The families of 11 people killed by the British Army in west Belfast more than 40 years ago have called for an independent panel to investigate the deaths.
The proposed panel would be chaired by former police ombudsman Nuala O’Loan. They want the panel to examine all documents and papers relating to the killings, which took place in August 1971 amid the introduction of internment without trial.
A proposal for the appointment of The Ballymurphy Independent Panel -- which would be similar to the panel set up to investigate the 1989 Hillsborough Stadium disaster in England -- has already been sent to the London and Dublin governments who have been asked to provide the funding for it.
Former police ombudsman Baroness Nuala O’Loan has already accepted an invitation to chair the panel while human rights lawyer Gareth Pierce has also agreed to be involved, as well as a university academic who sat on the Hillsborough Independent Panel, and four others.
The role of the Hissborough panel was to oversee the release of documents related to the event, ensure that the families and the wider public received the maximum possible disclosure of all relevant information relating to the context, circumstances and aftermath of the tragedy, and provide a comprehensive report.
If given the go-ahead, the Ballymurphy Independent Panel would meet monthly and would be expected to complete its work within 18 months.
The proposal for the panel was launched at an event this week in west Belfast, with representatives from both governments in attendance.
Padraig O Muirigh, a lawyer for the families, said the panel proposal was “an attempt to move the campaign forward” and “break the impasse with the British government who to date have refused to carry out an independent investigation into Ballymurphy”. He said a report compiled by the panel would “establish an evidence base on which further legal actions and new inquests could be progressed.”
Fr Tim Bartlett, who attended the launch event as a representative of Bishop of Down and Connor, Dr Noel Treanor said the Catholic Church was “lending our full support to what we regard as a really responsible, realistic, reasonable and achievable proposal which has been proven to work at relatively minimal cost in the Hillsborough enquiry and yet to produce very important findings”.
In a statement the families said “they have amassed strong evidence that all who died were killed unlawfully and in breach of Article 2 of the European Convention of Human Rights.
“The case raises serious questions regarding human rights abuses committed by the British Army and of a culture of impunity in the north of Ireland in which members of the security forces routinely were above the law.”
The families have criticised the original PSNI (then RUC) investigation into the killings at the time.
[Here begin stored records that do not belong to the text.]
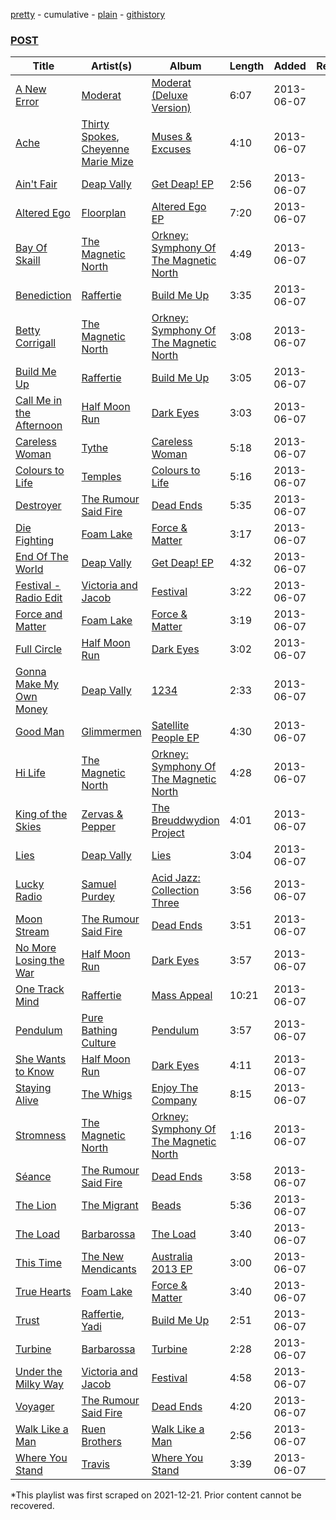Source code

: [pretty](/playlists/pretty/1OhJNFdK6FhLToiHmx7abI.md) - cumulative - [plain](/playlists/plain/1OhJNFdK6FhLToiHmx7abI) - [githistory](https://github.githistory.xyz/mackorone/spotify-playlist-archive/blob/main/playlists/plain/1OhJNFdK6FhLToiHmx7abI)

### [POST](https://open.spotify.com/playlist/1OhJNFdK6FhLToiHmx7abI)

> 

| Title | Artist(s) | Album | Length | Added | Removed |
|---|---|---|---|---|---|
| [A New Error](https://open.spotify.com/track/6OGRM4MAOlyOdhHuX0OJ6P) | [Moderat](https://open.spotify.com/artist/2exkZbmNqMKnT8LRWuxWgy) | [Moderat \(Deluxe Version\)](https://open.spotify.com/album/1FAgdEJ056QYPVEP755mE3) | 6:07 | 2013-06-07 |  |
| [Ache](https://open.spotify.com/track/0ycyU8f8WI928fIWSqLKlg) | [Thirty Spokes](https://open.spotify.com/artist/1tqNyTGvpObEZe7mrNfSf9), [Cheyenne Marie Mize](https://open.spotify.com/artist/5GqSLrKrvXqNQEjJfEYyg3) | [Muses & Excuses](https://open.spotify.com/album/6BbGsH9dwF9BZFxrEDg6xA) | 4:10 | 2013-06-07 |  |
| [Ain't Fair](https://open.spotify.com/track/5HGGY6h7dPTx7377cpsOZy) | [Deap Vally](https://open.spotify.com/artist/1NsvfeRzexfHjhUGqWrULl) | [Get Deap! EP](https://open.spotify.com/album/2xMmN0zsiGvG6M847oIPyn) | 2:56 | 2013-06-07 |  |
| [Altered Ego](https://open.spotify.com/track/2PLrNMZfxoe799PYCMir7u) | [Floorplan](https://open.spotify.com/artist/0RBnTX5xoVa1bDYt9Qbies) | [Altered Ego EP](https://open.spotify.com/album/4fbg1vlZ3XeFc1lfTfNYfb) | 7:20 | 2013-06-07 |  |
| [Bay Of Skaill](https://open.spotify.com/track/1wU8wVNHj6dLThLtzF0B90) | [The Magnetic North](https://open.spotify.com/artist/7kDENNLAOgnizz0fgUB6PX) | [Orkney: Symphony Of The Magnetic North](https://open.spotify.com/album/2sO3ITzbEmALfoRLTQOhQk) | 4:49 | 2013-06-07 |  |
| [Benediction](https://open.spotify.com/track/1fQcNoxSkB8jZn3fbSZd24) | [Raffertie](https://open.spotify.com/artist/5UExdZdyiChMTvMm0nATlp) | [Build Me Up](https://open.spotify.com/album/7d6F3wNa6UqrsPHE0YPrV4) | 3:35 | 2013-06-07 |  |
| [Betty Corrigall](https://open.spotify.com/track/2hqlTy6qjYfIyEav2Bts5C) | [The Magnetic North](https://open.spotify.com/artist/7kDENNLAOgnizz0fgUB6PX) | [Orkney: Symphony Of The Magnetic North](https://open.spotify.com/album/2sO3ITzbEmALfoRLTQOhQk) | 3:08 | 2013-06-07 |  |
| [Build Me Up](https://open.spotify.com/track/7ztgoEN6prk2CRZcZ8fACR) | [Raffertie](https://open.spotify.com/artist/5UExdZdyiChMTvMm0nATlp) | [Build Me Up](https://open.spotify.com/album/7d6F3wNa6UqrsPHE0YPrV4) | 3:05 | 2013-06-07 |  |
| [Call Me in the Afternoon](https://open.spotify.com/track/6MYM316fEnoXjG93Ga3l1L) | [Half Moon Run](https://open.spotify.com/artist/3ceQN2NVlLg1hgTzljDE4n) | [Dark Eyes](https://open.spotify.com/album/61f3wyDLcmz4Red83KWaAG) | 3:03 | 2013-06-07 |  |
| [Careless Woman](https://open.spotify.com/track/2NKefbyaKdUVCYJLAlaw50) | [Tythe](https://open.spotify.com/artist/3iul5MO9XpmV7E2G9uVoER) | [Careless Woman](https://open.spotify.com/album/4x6OM54B2dPWbj5r4iYot3) | 5:18 | 2013-06-07 |  |
| [Colours to Life](https://open.spotify.com/track/5NM5JuRUbMH5pNf82o6UZ7) | [Temples](https://open.spotify.com/artist/4ogwGU9VPWrnVBs1GEwZVV) | [Colours to Life](https://open.spotify.com/album/3BHnYX23pp5jReGw1AGwLr) | 5:16 | 2013-06-07 |  |
| [Destroyer](https://open.spotify.com/track/48nTLbUtQ0Csvyr6Rscyt2) | [The Rumour Said Fire](https://open.spotify.com/artist/6WwzrdpJKQcGbMpHJfSTWj) | [Dead Ends](https://open.spotify.com/album/7zaQnKMpvdFcuSFBBY6qnr) | 5:35 | 2013-06-07 |  |
| [Die Fighting](https://open.spotify.com/track/2CdKvgNRJNJW9GUNnYJjUm) | [Foam Lake](https://open.spotify.com/artist/4fdfzUkkOlbqlVZ4eJYfGw) | [Force & Matter](https://open.spotify.com/album/5SpDOeXUwACtQVpvBjGxN9) | 3:17 | 2013-06-07 |  |
| [End Of The World](https://open.spotify.com/track/7xJVgULr1O0ZESSP7Mtz4l) | [Deap Vally](https://open.spotify.com/artist/1NsvfeRzexfHjhUGqWrULl) | [Get Deap! EP](https://open.spotify.com/album/2xMmN0zsiGvG6M847oIPyn) | 4:32 | 2013-06-07 |  |
| [Festival \- Radio Edit](https://open.spotify.com/track/7Dtl25EYWPTXeRDUvEOJUP) | [Victoria and Jacob](https://open.spotify.com/artist/6ws4rEil3pTlEKQL6hdUMt) | [Festival](https://open.spotify.com/album/6QtABY6mqxKeE4SCsTGeER) | 3:22 | 2013-06-07 |  |
| [Force and Matter](https://open.spotify.com/track/1TlLslThkHEYRv0El6yJgS) | [Foam Lake](https://open.spotify.com/artist/4fdfzUkkOlbqlVZ4eJYfGw) | [Force & Matter](https://open.spotify.com/album/5SpDOeXUwACtQVpvBjGxN9) | 3:19 | 2013-06-07 |  |
| [Full Circle](https://open.spotify.com/track/682Yji3o5swGYXNUOIl5Ah) | [Half Moon Run](https://open.spotify.com/artist/3ceQN2NVlLg1hgTzljDE4n) | [Dark Eyes](https://open.spotify.com/album/61f3wyDLcmz4Red83KWaAG) | 3:02 | 2013-06-07 |  |
| [Gonna Make My Own Money](https://open.spotify.com/track/51Iu8MoVeHIbGv69yk7vha) | [Deap Vally](https://open.spotify.com/artist/1NsvfeRzexfHjhUGqWrULl) | [1234](https://open.spotify.com/album/2gSpNhhfB6XUz5SsxquEln) | 2:33 | 2013-06-07 |  |
| [Good Man](https://open.spotify.com/track/14F0wusOUa115ZKxzDSExM) | [Glimmermen](https://open.spotify.com/artist/3WZv5ZbjwmA8Crda1tNqFF) | [Satellite People EP](https://open.spotify.com/album/5o6ega0gitnhkYCcTzzuZe) | 4:30 | 2013-06-07 |  |
| [Hi Life](https://open.spotify.com/track/3HOeCVPb0C9jRCvSNa1ZS7) | [The Magnetic North](https://open.spotify.com/artist/7kDENNLAOgnizz0fgUB6PX) | [Orkney: Symphony Of The Magnetic North](https://open.spotify.com/album/2sO3ITzbEmALfoRLTQOhQk) | 4:28 | 2013-06-07 |  |
| [King of the Skies](https://open.spotify.com/track/39stxXWaixIA5u3jFDLVox) | [Zervas & Pepper](https://open.spotify.com/artist/2lFC8l5L6rI3pFIUMYqgBa) | [The Breuddwydion Project](https://open.spotify.com/album/6lyqkpobKPFDjAYvrMZ435) | 4:01 | 2013-06-07 |  |
| [Lies](https://open.spotify.com/track/7tKvXqCJAtNlwVXuj9hnac) | [Deap Vally](https://open.spotify.com/artist/1NsvfeRzexfHjhUGqWrULl) | [Lies](https://open.spotify.com/album/7Dt4a2UhLjFPMWCJZsSPgt) | 3:04 | 2013-06-07 |  |
| [Lucky Radio](https://open.spotify.com/track/4r2ICJBwicAMvjWVzaRa2B) | [Samuel Purdey](https://open.spotify.com/artist/091X0cjQWH2gYl5ky87kQB) | [Acid Jazz: Collection Three](https://open.spotify.com/album/3B43xFkukDCqxcqqD0dfKQ) | 3:56 | 2013-06-07 |  |
| [Moon Stream](https://open.spotify.com/track/0rg3MVdNOsWrT4lzbhKaYl) | [The Rumour Said Fire](https://open.spotify.com/artist/6WwzrdpJKQcGbMpHJfSTWj) | [Dead Ends](https://open.spotify.com/album/7zaQnKMpvdFcuSFBBY6qnr) | 3:51 | 2013-06-07 |  |
| [No More Losing the War](https://open.spotify.com/track/30JU9jFQmoLzoiCNxoTAeE) | [Half Moon Run](https://open.spotify.com/artist/3ceQN2NVlLg1hgTzljDE4n) | [Dark Eyes](https://open.spotify.com/album/61f3wyDLcmz4Red83KWaAG) | 3:57 | 2013-06-07 |  |
| [One Track Mind](https://open.spotify.com/track/28NH3wEdeOhOdujr4Rk2EL) | [Raffertie](https://open.spotify.com/artist/5UExdZdyiChMTvMm0nATlp) | [Mass Appeal](https://open.spotify.com/album/0vJyIE3HSa2hcS46AIw7dp) | 10:21 | 2013-06-07 |  |
| [Pendulum](https://open.spotify.com/track/3h5mswXA3LSBIybgL30uYA) | [Pure Bathing Culture](https://open.spotify.com/artist/4WrK3qZXMjfwl0dQj09QSD) | [Pendulum](https://open.spotify.com/album/2xem2ryzvfyF8NeWVWmUfn) | 3:57 | 2013-06-07 |  |
| [She Wants to Know](https://open.spotify.com/track/67yKn8Ouxo6nVQND5CyIJe) | [Half Moon Run](https://open.spotify.com/artist/3ceQN2NVlLg1hgTzljDE4n) | [Dark Eyes](https://open.spotify.com/album/61f3wyDLcmz4Red83KWaAG) | 4:11 | 2013-06-07 |  |
| [Staying Alive](https://open.spotify.com/track/1n5Vpe4BjOXdjJExGBfzsL) | [The Whigs](https://open.spotify.com/artist/62gHwaZEtHenaB124IuOW8) | [Enjoy The Company](https://open.spotify.com/album/2GiP4Rl8UkIUuMVfSr6cD4) | 8:15 | 2013-06-07 |  |
| [Stromness](https://open.spotify.com/track/0OCXV3HaicYzlJnkynMnon) | [The Magnetic North](https://open.spotify.com/artist/7kDENNLAOgnizz0fgUB6PX) | [Orkney: Symphony Of The Magnetic North](https://open.spotify.com/album/2sO3ITzbEmALfoRLTQOhQk) | 1:16 | 2013-06-07 |  |
| [Séance](https://open.spotify.com/track/5RvRLNEVyYXEvKPsHsnf51) | [The Rumour Said Fire](https://open.spotify.com/artist/6WwzrdpJKQcGbMpHJfSTWj) | [Dead Ends](https://open.spotify.com/album/7zaQnKMpvdFcuSFBBY6qnr) | 3:58 | 2013-06-07 |  |
| [The Lion](https://open.spotify.com/track/4KSWqcLeYmnbzHjTCe39NK) | [The Migrant](https://open.spotify.com/artist/13hjZzAush5gyfkSNWDdCd) | [Beads](https://open.spotify.com/album/4QXQtk2tTC3iaZJTytMDga) | 5:36 | 2013-06-07 |  |
| [The Load](https://open.spotify.com/track/626LHjvlbmTNrpwS9wcyLa) | [Barbarossa](https://open.spotify.com/artist/2P9E82N4cW2AmY2IXjq0C2) | [The Load](https://open.spotify.com/album/7xCJjAjqOWauW5TLe6t9jz) | 3:40 | 2013-06-07 |  |
| [This Time](https://open.spotify.com/track/1DFf22wAhURrEt5boeKYkf) | [The New Mendicants](https://open.spotify.com/artist/5x3OulmmMZoHdhOoQaNyP5) | [Australia 2013 EP](https://open.spotify.com/album/7vyi0Q11N3dKNm3vUERkLy) | 3:00 | 2013-06-07 |  |
| [True Hearts](https://open.spotify.com/track/57B5lp7kSs3ygoD4MYnkS2) | [Foam Lake](https://open.spotify.com/artist/4fdfzUkkOlbqlVZ4eJYfGw) | [Force & Matter](https://open.spotify.com/album/5SpDOeXUwACtQVpvBjGxN9) | 3:40 | 2013-06-07 |  |
| [Trust](https://open.spotify.com/track/1iTi7DFpSstJ5nRB66FAni) | [Raffertie](https://open.spotify.com/artist/5UExdZdyiChMTvMm0nATlp), [Yadi](https://open.spotify.com/artist/07MxlqJkTQAH8jHkTLii9l) | [Build Me Up](https://open.spotify.com/album/7d6F3wNa6UqrsPHE0YPrV4) | 2:51 | 2013-06-07 |  |
| [Turbine](https://open.spotify.com/track/6XO0Irn7ugSSj1DxnHaOkS) | [Barbarossa](https://open.spotify.com/artist/2P9E82N4cW2AmY2IXjq0C2) | [Turbine](https://open.spotify.com/album/3sCTzhAmcEyAb3BeeUlv8H) | 2:28 | 2013-06-07 |  |
| [Under the Milky Way](https://open.spotify.com/track/0dE6U4E1rjuEWsLKDDvnzO) | [Victoria and Jacob](https://open.spotify.com/artist/6ws4rEil3pTlEKQL6hdUMt) | [Festival](https://open.spotify.com/album/6QtABY6mqxKeE4SCsTGeER) | 4:58 | 2013-06-07 |  |
| [Voyager](https://open.spotify.com/track/2JZvDnlpgaX5cGT0Vkudxm) | [The Rumour Said Fire](https://open.spotify.com/artist/6WwzrdpJKQcGbMpHJfSTWj) | [Dead Ends](https://open.spotify.com/album/7zaQnKMpvdFcuSFBBY6qnr) | 4:20 | 2013-06-07 |  |
| [Walk Like a Man](https://open.spotify.com/track/5zidCUXDcTKvhZ1rP4kXxB) | [Ruen Brothers](https://open.spotify.com/artist/0CBu2ZuF5503TaauGVk1Go) | [Walk Like a Man](https://open.spotify.com/album/4Jja9rbZDgUGKdsDNoJ3hE) | 2:56 | 2013-06-07 |  |
| [Where You Stand](https://open.spotify.com/track/3mWtzp2d7ziEVnfVikhiTg) | [Travis](https://open.spotify.com/artist/3bUwxJgNakzYKkqAVgZLlh) | [Where You Stand](https://open.spotify.com/album/46d9t2D3hgNQRSeZGD6C13) | 3:39 | 2013-06-07 |  |

\*This playlist was first scraped on 2021-12-21. Prior content cannot be recovered.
They have also expressed no confidence into the review of the deaths currently being conducted by the PSNI’s Historical Enquires team (HET).
Members of the Parachute Regiment claimed they opened fire after being shot at by republicans during Operation Demetrius in 1971. A Catholic priest and a mother-of-eight were among those killed.
After an application from the families the attorney general directed the coroner to re-open inquests into the deaths in November 2011.